Superenhancer effect can also take place in variety of device designs and potential to provide versatile opportunities in different circumstances. For instance, larger sizes of enhancer are exclusively useful and promising for highly-efficient fiber solar cell design39. Therefore, by utilizing absorber nanowire at the inner edge of enhancer (seeFigure 6c) with proper sizes it is possible to fabricate textile-compatible high-power source for fabric-integrated photovoltaics. Furthermore, it is open to question whether it is possible to choose material to serve as both enhancer and fabric. Nanowire solar cells are also expected to be an integral part of self-powered nanosystems40,41 which are promising as nanosensors for monitoring health or serving as versatile nanoprocessors. Correct interplay between superenhancer size and its efficiency can also be utilized in the design of highly compact power source that could be integrated with nanoelectronics. Moreover, superenhancer concept is highly compatible with flexible solar cells and applicable for on-chip solar cell designs as well.

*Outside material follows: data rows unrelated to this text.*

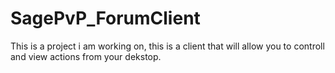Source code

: # SagePvP_ForumClient
This is a project i am working on, this is a client that will allow you to controll and view actions from your dekstop.
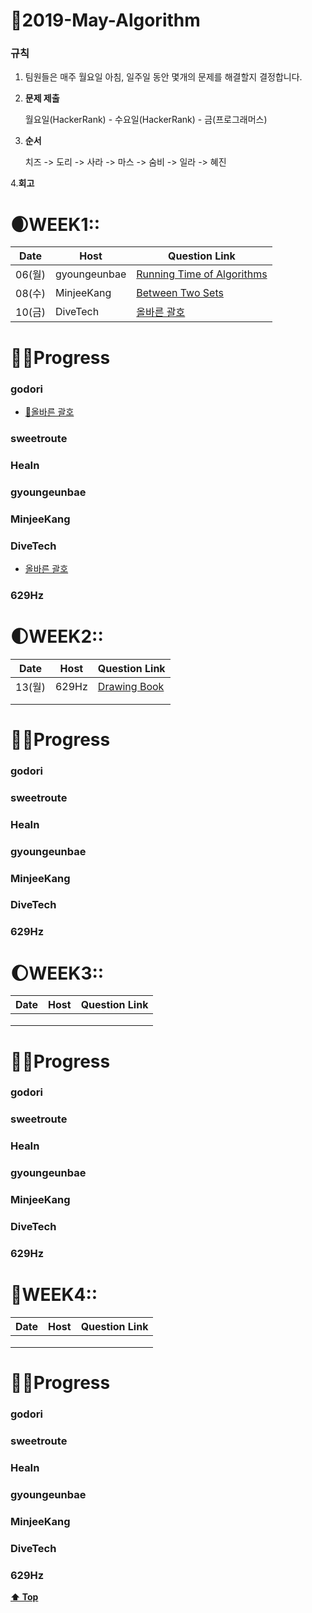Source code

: # 💐2019-May-Algorithm

### 규칙

1. 팀원들은 매주 월요일 아침, 일주일 동안 몇개의 문제를 해결할지 결정합니다.

2. **문제 제출**

   월요일(HackerRank) - 수요일(HackerRank) - 금(프로그래머스)

3. **순서**

   치즈 -> 도리 -> 사라 -> 마스 -> 숨비 -> 일라 ->  혜진

4.**회고**

  

# 🌒WEEK1::

| Date   | Host         | Question Link                                                |
| ------ | ------------ | ------------------------------------------------------------ |
| 06(월) | gyoungeunbae | [Running Time of Algorithms](<https://www.hackerrank.com/challenges/runningtime/problem>) |
| 08(수) | MinjeeKang   | [Between Two Sets](https://www.hackerrank.com/challenges/between-two-sets/problem?utm_source=mobile&utm_medium=mobile_browser)     |
| 10(금) | DiveTech     | [올바른 괄호](https://programmers.co.kr/learn/courses/30/lessons/12909)                      |

# 👩‍💻Progress

### godori
- [🥂올바른 괄호](https://www.notion.so/godori/b7468495dd444c4e8b2806f6b69b9f62)
### sweetroute

### HeaIn

### gyoungeunbae

### MinjeeKang

### DiveTech  
- [올바른 괄호](https://github.com/divetech/algorithms/blob/master/java/src/programmers/Lessons12909.java)  
### 629Hz



# 🌓WEEK2::

| Date  | Host | Question Link                                                               |
| ----  | ---- | --------------------------------------------------------------------------- |
| 13(월) | 629Hz|   [Drawing Book](https://www.hackerrank.com/challenges/drawing-book/problem)|
|       |      |                                                                             |
|       |      |                                                                             |

# 👩‍💻Progress

### godori

### sweetroute

### HeaIn

### gyoungeunbae

### MinjeeKang

### DiveTech  

### 629Hz


# 🌔WEEK3::

| Date | Host | Question Link |
| ---- | ---- | ------------- |
|      |      |               |
|      |      |               |
|      |      |               |

# 👩‍💻Progress

### godori

### sweetroute

### HeaIn

### gyoungeunbae

### MinjeeKang

### DiveTech  

### 629Hz





# 🌝WEEK4::

| Date | Host | Question Link |
| ---- | ---- | ------------- |
|      |      |               |
|      |      |               |
|      |      |               |

# 👩‍💻Progress

### godori

### sweetroute

### HeaIn

### gyoungeunbae

### MinjeeKang

### DiveTech  

### 629Hz



**[⬆ Top](#)**

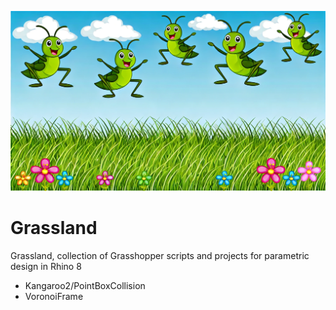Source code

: ![grassland_with_grasshopper](./grassland_with_grasshopper.webp)

# Grassland

Grassland, collection of Grasshopper scripts and projects for parametric design in Rhino 8

- Kangaroo2/PointBoxCollision
- VoronoiFrame
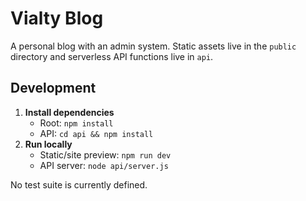 # Vialty Blog

A personal blog with an admin system. Static assets live in the `public` directory and serverless API functions live in `api`.

## Development

1. **Install dependencies**
   - Root: `npm install`
   - API: `cd api && npm install`
2. **Run locally**
   - Static/site preview: `npm run dev`
   - API server: `node api/server.js`

No test suite is currently defined.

Superenhancer concept is not restricted to solar cell devices alone but can be used in development of many optoelectronic devices including phototransistors, photodetectors and etc. Especially harnessing our technique in IR region can provide powerful solutions for low light intensity problem of IR photodetectors. We believe there is a great deal of work on this area and even better absorber performance can be obtained using different designs, such as utilizing solar superabsorbers42 together with our method potential to fully satisfy nanowire solar cells in terms of absorption capacity.


FDTD Simulations

We utilize simulation tool of finite difference time domain (FDTD) method (commercialized by Lumerical Solutions Inc.) which relies on numerical solutions of differential Maxwell equations and take almost all realistic possibilities into consideration without obligation of assumptions or approximations (even though they are also possible), hence providing a very powerful and commonly accepted technique for scientific purposes. We investigate absorption and scattering characteristics of nanowire geometries in 2D simulation domains considering their very high aspect ratios. Total field scattered field (TFSF) source is utilized for effective absorption and scattering analysis by its characteristics feature of separating fields into interacting and non-interacting field domains. Particularly in performing of large-area simulations we utilize plane-wave source. In both type of source we set incident source as broadband in the 240–840 nm wavelength range. In order to collect scattering light or detect absorbed light within the absorber nanowire region we utilize rectangular analysis loop consist of frequency-domain power monitors and place them outside and inside region of TFSF source respectively. In order to obtain mode profiles we utilize frequency-domain profile monitors. Boundary conditions are set as symmetric and asymmetric in cylindrical symmetric cases, periodic boundary conditions for large-area calculations and perfectly matched layer (PML) boundary conditions in all remaining cases. Refractive indices of enhancer material set to 1.50 as a reference in most of simulations (except Figure 4a). Absorber material set as a-Si. According to these references absorption coefficient is non-zero up to wavelength of 840 nm. During simulations of other absorber materials (Figure 4b), we utilize material database provided by Lumerical software. In all simulations we perform material fit appropriately and ignore underlying substrate which have insignificant effect for presence and absence cases of our enhancer wire.